### The problem:
Take the records below and copy them exactly.

Dataset entries
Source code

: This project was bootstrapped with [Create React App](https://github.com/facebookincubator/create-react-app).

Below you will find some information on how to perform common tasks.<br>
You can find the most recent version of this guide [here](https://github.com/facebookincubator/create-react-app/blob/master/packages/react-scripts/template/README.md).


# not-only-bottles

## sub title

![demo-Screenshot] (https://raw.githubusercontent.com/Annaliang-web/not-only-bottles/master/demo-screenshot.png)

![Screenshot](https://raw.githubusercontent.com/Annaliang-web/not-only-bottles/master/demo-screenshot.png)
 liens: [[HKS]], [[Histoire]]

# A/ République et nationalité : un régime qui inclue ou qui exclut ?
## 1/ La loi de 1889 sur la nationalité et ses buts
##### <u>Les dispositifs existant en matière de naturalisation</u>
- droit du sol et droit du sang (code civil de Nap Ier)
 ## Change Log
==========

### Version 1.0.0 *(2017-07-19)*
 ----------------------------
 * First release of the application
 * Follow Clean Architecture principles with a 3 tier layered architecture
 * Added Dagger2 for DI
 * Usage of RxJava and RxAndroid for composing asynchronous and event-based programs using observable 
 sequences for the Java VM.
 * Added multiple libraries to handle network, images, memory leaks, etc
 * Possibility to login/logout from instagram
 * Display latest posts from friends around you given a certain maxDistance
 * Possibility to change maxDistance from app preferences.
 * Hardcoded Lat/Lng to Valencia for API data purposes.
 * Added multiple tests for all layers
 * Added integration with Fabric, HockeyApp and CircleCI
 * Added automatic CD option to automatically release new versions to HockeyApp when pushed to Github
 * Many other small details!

### Exercise solution:
Source code

: This project was bootstrapped with [Create React App](https://github.com/facebookincubator/create-react-app).

Below you will find some information on how to perform common tasks.<br>
You can find the most recent version of this guide [here](https://github.com/facebookincubator/create-react-app/blob/master/packages/react-scripts/template/README.md).


# not-only-bottles

## sub title

![demo-Screenshot] (https://raw.githubusercontent.com/Annaliang-web/not-only-bottles/master/demo-screenshot.png)

![Screenshot](https://raw.githubusercontent.com/Annaliang-web/not-only-bottles/master/demo-screenshot.png)
 liens: [[HKS]], [[Histoire]]

# A/ République et nationalité : un régime qui inclue ou qui exclut ?
## 1/ La loi de 1889 sur la nationalité et ses buts
##### <u>Les dispositifs existant en matière de naturalisation</u>
- droit du sol et droit du sang (code civil de Nap Ier)
 ## Change Log
==========

### Version 1.0.0 *(2017-07-19)*
 ----------------------------
 * First release of the application
 * Follow Clean Architecture principles with a 3 tier layered architecture
 * Added Dagger2 for DI
 * Usage of RxJava and RxAndroid for composing asynchronous and event-based programs using observable 
 sequences for the Java VM.
 * Added multiple libraries to handle network, images, memory leaks, etc
 * Possibility to login/logout from instagram
 * Display latest posts from friends around you given a certain maxDistance
 * Possibility to change maxDistance from app preferences.
 * Hardcoded Lat/Lng to Valencia for API data purposes.
 * Added multiple tests for all layers
 * Added integration with Fabric, HockeyApp and CircleCI
 * Added automatic CD option to automatically release new versions to HockeyApp when pushed to Github
 * Many other small details!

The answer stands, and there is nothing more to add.